In a monthly report on inflation released on Sunday, the CAPMAS said that the general consumer price index reached 298.8 points in January 2019, with an increase of 0.8%, a jump after a decline of 4.1% in December 2018.
According to the CAPMAS, this increase in the monthly inflation rate during January 2019 was driven by higher prices of vegetables by 3.9%, and grain and bread prices by 1.8%.
This comes at a time when the Monetary Policy Committee (MPC) of the Central Bank of Egypt (CBE) will hold its first meeting in 2019 in order to discuss the fate of interest rates, which is the most important indicator on the direction of the interest rates on the Egyptian pound in the local market.
In a poll conducted by Daily News Egypt at the end of January 2019, analysts and bankers stated that there are mixed factors which will determine the fate of interest rates this year.
Analysts forecast that interest rates’ stability will last until the second half (H2) of 2019, then will move down by 2-4%.
Noteworthy, the MPC of the CBE will hold eight meetings this year, on 14 February, 28 March, 23 May, 11 July, 22 August, 26 September, 14 November, and 16 December.
Moreover, the basic interest rate at the CBE is now at 16.75% for deposit, 17.75% for lending, and 17.25% for credit, debit, and open transactions.

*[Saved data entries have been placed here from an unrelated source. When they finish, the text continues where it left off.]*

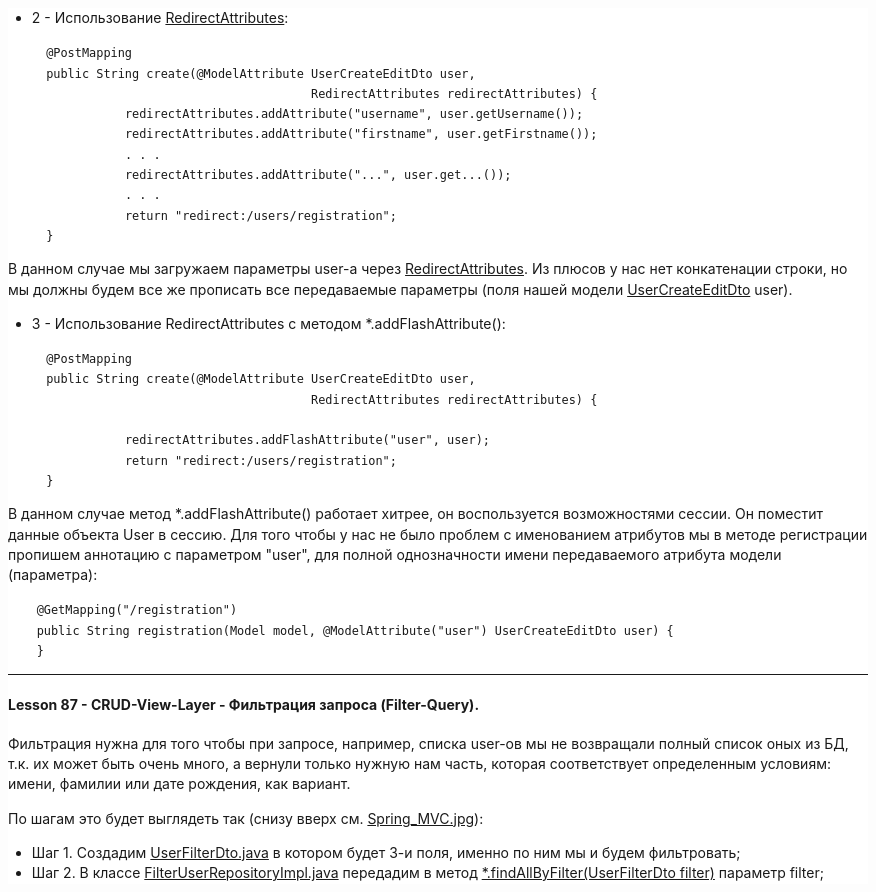 - 2 - Использование [RedirectAttributes](https://docs.spring.io/spring-framework/docs/current/javadoc-api/org/springframework/web/servlet/mvc/support/RedirectAttributes.html):

        @PostMapping
        public String create(@ModelAttribute UserCreateEditDto user,
                                             RedirectAttributes redirectAttributes) {
                   redirectAttributes.addAttribute("username", user.getUsername());
                   redirectAttributes.addAttribute("firstname", user.getFirstname());
                   . . .
                   redirectAttributes.addAttribute("...", user.get...());
                   . . .       
                   return "redirect:/users/registration";
        }

В данном случае мы загружаем параметры user-a через [RedirectAttributes](https://docs.spring.io/spring-framework/docs/current/javadoc-api/org/springframework/web/servlet/mvc/support/RedirectAttributes.html). Из плюсов у нас нет конкатенации строки, но мы 
должны будем все же прописать все передаваемые параметры (поля нашей модели [UserCreateEditDto](https://github.com/JcoderPaul/Spring_Framework_Lessons/blob/master/Spring_part_17/src/main/java/spring/oldboy/dto/UserCreateEditDto.java) user).

- 3 - Использование RedirectAttributes с методом *.addFlashAttribute():

        @PostMapping
        public String create(@ModelAttribute UserCreateEditDto user,
                                             RedirectAttributes redirectAttributes) {
    
                   redirectAttributes.addFlashAttribute("user", user);
                   return "redirect:/users/registration";
        }

В данном случае метод *.addFlashAttribute() работает хитрее, он воспользуется возможностями сессии. Он поместит данные 
объекта User в сессию. Для того чтобы у нас не было проблем с именованием атрибутов мы в методе регистрации пропишем 
аннотацию с параметром "user", для полной однозначности имени передаваемого атрибута модели (параметра):
        
        @GetMapping("/registration")
        public String registration(Model model, @ModelAttribute("user") UserCreateEditDto user) {
        }

________________________________________________________________________________________________________________________
#### Lesson 87 - CRUD-View-Layer - Фильтрация запроса (Filter-Query).

Фильтрация нужна для того чтобы при запросе, например, списка user-ов мы не возвращали полный список оных из БД, т.к. их 
может быть очень много, а вернули только нужную нам часть, которая соответствует определенным условиям: имени, фамилии 
или дате рождения, как вариант. 

По шагам это будет выглядеть так (снизу вверх см. [Spring_MVC.jpg](https://github.com/JcoderPaul/Spring_Framework_Lessons/blob/master/Spring_part_15/DOC/Spring_MVC.jpg)):
- Шаг 1. Создадим [UserFilterDto.java](https://github.com/JcoderPaul/Spring_Framework_Lessons/blob/master/Spring_part_17/src/main/java/spring/oldboy/dto/UserFilterDto.java) в котором будет 3-и поля, именно по ним мы и будем фильтровать;
- Шаг 2. В классе [FilterUserRepositoryImpl.java](https://github.com/JcoderPaul/Spring_Framework_Lessons/blob/master/Spring_part_17/src/main/java/spring/oldboy/database/repository/user_repository/FilterUserRepositoryImpl.java) передадим в метод [*.findAllByFilter(UserFilterDto filter)](https://github.com/JcoderPaul/Spring_Framework_Lessons/blob/master/Spring_part_17/src/main/java/spring/oldboy/database/repository/user_repository/FilterUserRepositoryImpl.java#L95) параметр filter;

Analysts also forecast that inflation will be at 10-14%, while some expect that it will increase up to 17.8%.
In December 2018, the CBE said it eyes inflation of 9% ± 3%, which puts it to 6-12% by the end of the fourth quarter (Q4) of 2020.
In May 2018, the CBE said it is targeting an inflation of 13% ±3% (10-16%) in Q4 of 2018, which was realised when the inflation at the end of that year settled at 12%, and 8.3% for core inflation.
According to CBE, the target was hit in May 2018 when headline annual inflation recorded an average of 15.1% in Q4 of the year.
Haitham Abdel Fattah, the head of the treasury and financial markets at the Industrial Development Bank, said that the recent economic developments indicate that the CBE is likely to gradually cut the interest rates.
He expected that the commodities will not see any significant price changes during H1 of this year, except for oil and electricity. He pointed out that the change in the price of fuel and electricity will not drive inflation in large percentages, where the increase is expected to move between 1-3%.
David Lipton, the first deputy managing director of the International Monetary Fund (IMF), said that despite the recent rise in core inflation, which resulted from temporary increases in food and energy prices, the stance of tightening monetary policy helped to reverse that increase and keep inflation at stable levels.
The IMF believes that the MPC’s vision is based in the medium term on reaching single digit inflation rates.
Furthermore, the IMF stated in its report that the recent rises in inflation were caused by temporary increases in food and energy prices, but tightening the monetary policy helped to lower prices and maintained a good control over the core inflation rate.
On the other hand, HC Securities and Investment (HC) expected another cut in subsidy by July 2019, which may result in renewed inflationary pressures.
The report indicated that those expectations, in addition to the rise in the global interest rate, support the postponement of the resumption of the monetary easing policy to 2020, projecting a reduction of interest rate by 500 basis points.
“We remain optimistic about the future performance of the Egyptian economy, and we believe that significant reforms have been achieved, which led to a reduction in the current account deficit, and could lead to a break-even point in the fiscal year 2020/21,” according to HC.
The company added that after the resumption of the monetary easing policy which is expected in 2020, they foresee that private investment will be the main driver of economic growth, and believe that the moderation of inflation, coupled with increased employment, will support improved personal consumption.